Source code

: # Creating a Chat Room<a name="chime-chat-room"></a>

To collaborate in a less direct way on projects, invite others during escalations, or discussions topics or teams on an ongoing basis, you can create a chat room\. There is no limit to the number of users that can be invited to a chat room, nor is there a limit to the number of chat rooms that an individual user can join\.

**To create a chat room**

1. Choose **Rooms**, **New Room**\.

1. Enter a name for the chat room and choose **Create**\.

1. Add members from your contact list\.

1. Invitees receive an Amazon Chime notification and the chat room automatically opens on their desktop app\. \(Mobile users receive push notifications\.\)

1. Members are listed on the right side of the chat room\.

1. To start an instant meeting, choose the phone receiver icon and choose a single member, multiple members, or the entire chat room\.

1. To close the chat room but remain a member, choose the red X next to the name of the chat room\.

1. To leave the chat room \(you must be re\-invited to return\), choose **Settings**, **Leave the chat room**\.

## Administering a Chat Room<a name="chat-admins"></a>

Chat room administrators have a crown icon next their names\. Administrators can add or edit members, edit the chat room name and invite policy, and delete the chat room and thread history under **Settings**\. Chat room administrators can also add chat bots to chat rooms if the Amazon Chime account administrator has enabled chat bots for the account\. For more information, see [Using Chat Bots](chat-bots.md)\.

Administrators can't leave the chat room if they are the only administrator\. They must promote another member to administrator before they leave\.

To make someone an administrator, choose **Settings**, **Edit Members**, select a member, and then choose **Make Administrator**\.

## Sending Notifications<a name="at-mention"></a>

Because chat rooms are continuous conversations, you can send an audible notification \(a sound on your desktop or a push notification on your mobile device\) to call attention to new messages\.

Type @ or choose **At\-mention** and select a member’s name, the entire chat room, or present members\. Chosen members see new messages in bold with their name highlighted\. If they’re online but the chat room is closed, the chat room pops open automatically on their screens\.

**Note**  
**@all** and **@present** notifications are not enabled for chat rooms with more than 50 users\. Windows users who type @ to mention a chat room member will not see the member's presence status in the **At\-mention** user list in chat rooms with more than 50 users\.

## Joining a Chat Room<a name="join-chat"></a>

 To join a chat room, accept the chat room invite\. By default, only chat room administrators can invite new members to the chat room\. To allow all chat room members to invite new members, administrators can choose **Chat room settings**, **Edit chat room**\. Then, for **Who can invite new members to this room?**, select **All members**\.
++++
▶ [Assignment]: Output the lines of the records above exactly as they appear, from the line containing "1. To leave" through the line containing "## Administering a".

▶ [Result for this exercise]:
1. To leave the chat room \(you must be re\-invited to return\), choose **Settings**, **Leave the chat room**\.

## Administering a Chat Room<a name="chat-admins"></a>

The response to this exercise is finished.